Design Philosophy
This document defines the design principles, goals, and invariants that govern the 7z format specification and zesven implementation.
Goals
1. Safety First
Security and safety take precedence over performance and features:
- Path traversal protection: Archive entries MUST NOT escape the extraction directory
- Resource limits: Implementations MUST enforce limits on memory, entries, and sizes
- Input validation: All header data MUST be validated before use
- Compression bomb detection: Implementations SHOULD detect and reject archives with extreme compression ratios
2. Correctness Over Speed
Correct behavior is more important than performance:
- Data integrity: All CRC checks MUST be performed and verified
- Format conformance: Strict adherence to format rules
- Predictable behavior: Same input produces same output (deterministic)
- Fail-safe defaults: When in doubt, reject rather than guess
3. Streaming Support
The format supports memory-efficient streaming operations:
- Bounded memory: Decompression can operate with fixed memory buffers
- Sequential access: Archives can be read without seeking (with limitations)
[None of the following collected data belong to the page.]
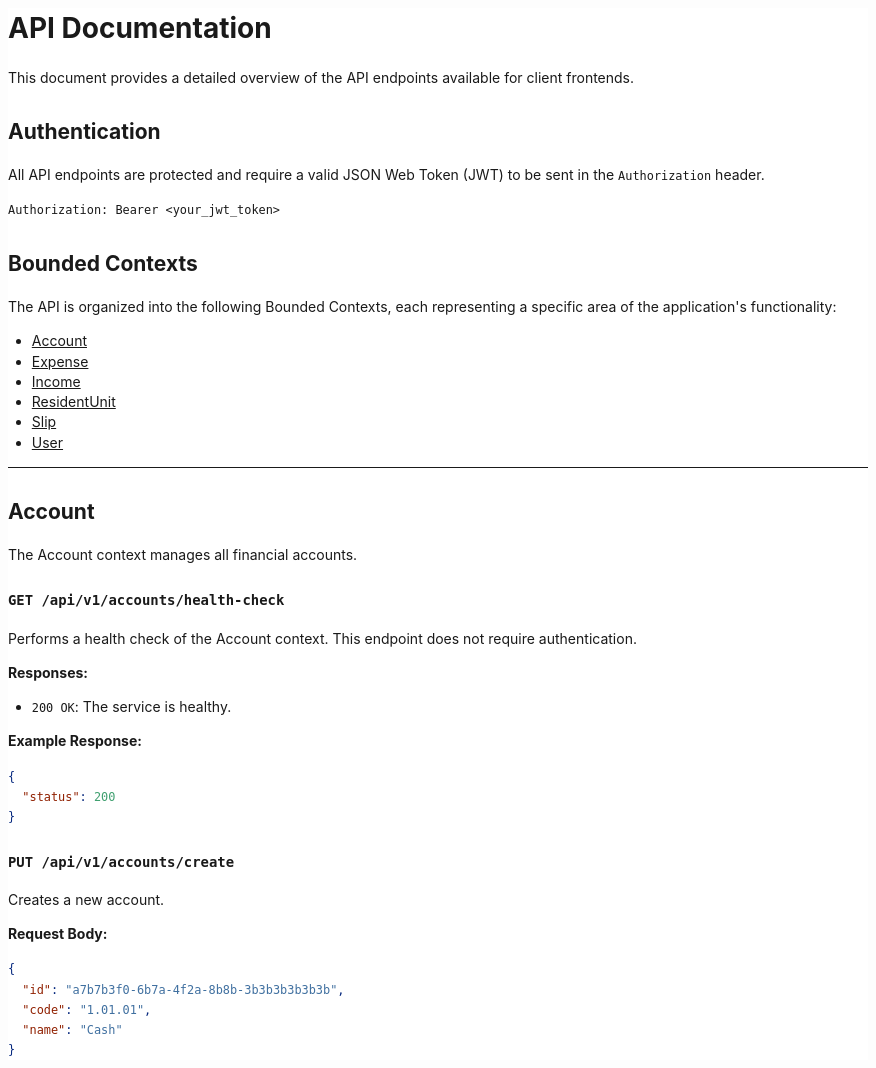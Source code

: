 # API Documentation

This document provides a detailed overview of the API endpoints available for client frontends.

## Authentication

All API endpoints are protected and require a valid JSON Web Token (JWT) to be sent in the `Authorization` header.

```
Authorization: Bearer <your_jwt_token>
```

## Bounded Contexts

The API is organized into the following Bounded Contexts, each representing a specific area of the application's functionality:

- [Account](#account)
- [Expense](#expense)
- [Income](#income)
- [ResidentUnit](#resident-unit)
- [Slip](#slip)
- [User](#user)

---

## Account

The Account context manages all financial accounts.

### `GET /api/v1/accounts/health-check`

Performs a health check of the Account context. This endpoint does not require authentication.

**Responses:**

-   `200 OK`: The service is healthy.

**Example Response:**

```json
{
  "status": 200
}
```

### `PUT /api/v1/accounts/create`

Creates a new account.

**Request Body:**

```json
{
  "id": "a7b7b3f0-6b7a-4f2a-8b8b-3b3b3b3b3b3b",
  "code": "1.01.01",
  "name": "Cash"
}
```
- Progress reporting: Operations can report progress during execution
4. Interoperability
Maximize compatibility with existing tools:
- 7-Zip compatibility: Archives created by zesven SHOULD be readable by 7-Zip
- Cross-platform: Archives work identically across operating systems
- Version tolerance: Accept archives from older and newer format versions within reason
Normative vs Informative Text
This specification uses RFC 2119 keywords to indicate requirement levels.
Normative Sections
Text containing MUST, MUST NOT, SHALL, SHALL NOT, SHOULD, SHOULD NOT, MAY, REQUIRED, or OPTIONAL (capitalized) is normative and defines requirements that implementations must follow.
Informative Sections
The following are informative (non-binding):
- Examples: Code blocks and hex dumps illustrating concepts
- Rationale: Explanations of why rules exist (marked with "Rationale:")
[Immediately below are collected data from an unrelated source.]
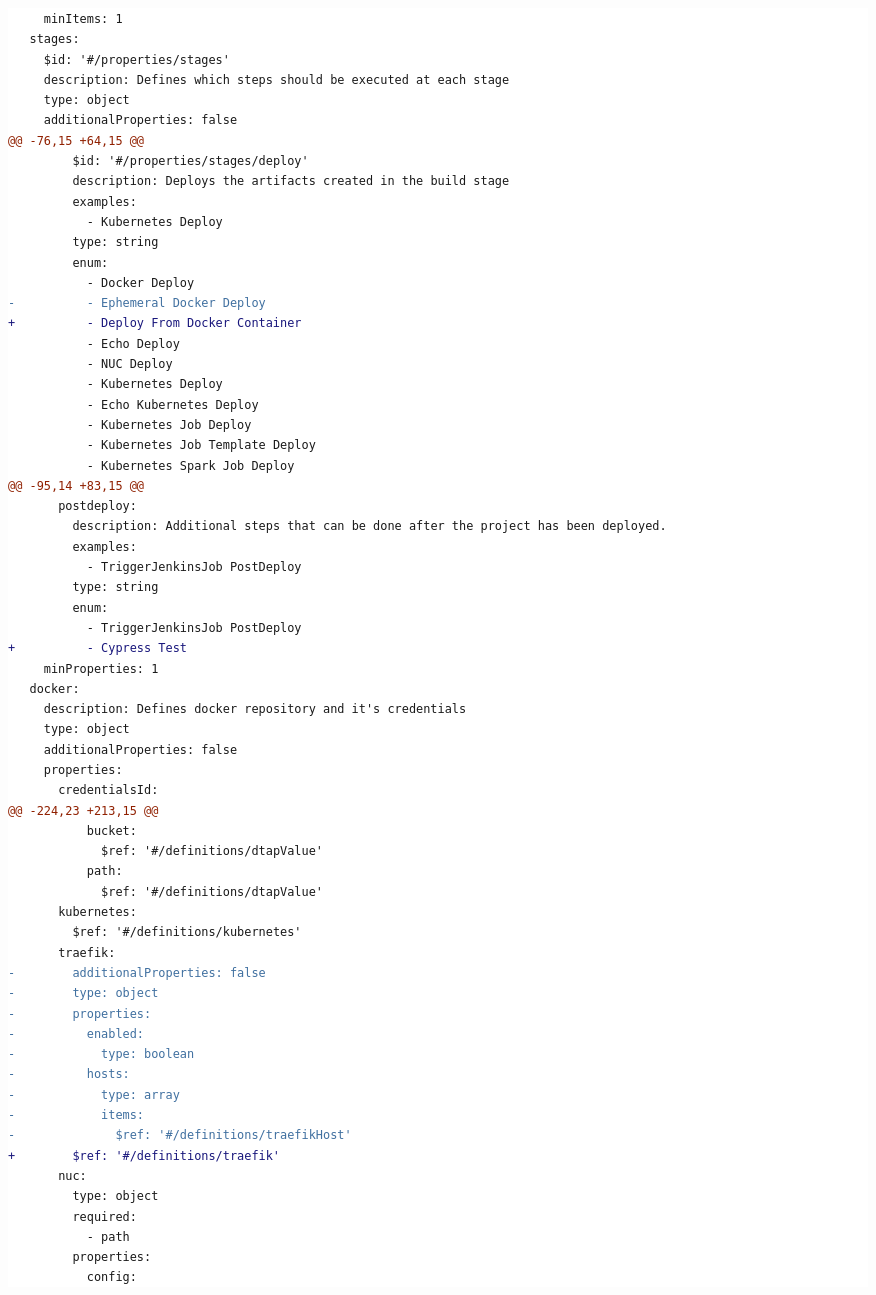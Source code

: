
 ```diff
     minItems: 1
   stages:
     $id: '#/properties/stages'
     description: Defines which steps should be executed at each stage
     type: object
     additionalProperties: false
@@ -76,15 +64,15 @@
         $id: '#/properties/stages/deploy'
         description: Deploys the artifacts created in the build stage
         examples:
           - Kubernetes Deploy
         type: string
         enum:
           - Docker Deploy
-          - Ephemeral Docker Deploy
+          - Deploy From Docker Container
           - Echo Deploy
           - NUC Deploy
           - Kubernetes Deploy
           - Echo Kubernetes Deploy
           - Kubernetes Job Deploy
           - Kubernetes Job Template Deploy
           - Kubernetes Spark Job Deploy
@@ -95,14 +83,15 @@
       postdeploy:
         description: Additional steps that can be done after the project has been deployed.
         examples:
           - TriggerJenkinsJob PostDeploy
         type: string
         enum:
           - TriggerJenkinsJob PostDeploy
+          - Cypress Test
     minProperties: 1
   docker:
     description: Defines docker repository and it's credentials
     type: object
     additionalProperties: false
     properties:
       credentialsId:
@@ -224,23 +213,15 @@
           bucket:
             $ref: '#/definitions/dtapValue'
           path:
             $ref: '#/definitions/dtapValue'
       kubernetes:
         $ref: '#/definitions/kubernetes'
       traefik:
-        additionalProperties: false
-        type: object
-        properties:
-          enabled:
-            type: boolean
-          hosts:
-            type: array
-            items:
-              $ref: '#/definitions/traefikHost'
+        $ref: '#/definitions/traefik'
       nuc:
         type: object
         required:
           - path
         properties:
           config:
```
- Implementation Notes: Suggestions for implementers (marked with "Implementation Notes" or similar)
- See Also: Cross-references to related documentation
Informative text helps understanding but does not define requirements. When informative text conflicts with normative text, the normative text takes precedence.
Non-Goals
Not Supported
The following are explicitly outside the scope of this specification:
- Other archive formats: Only 7z format is supported (not ZIP, RAR, TAR, etc.)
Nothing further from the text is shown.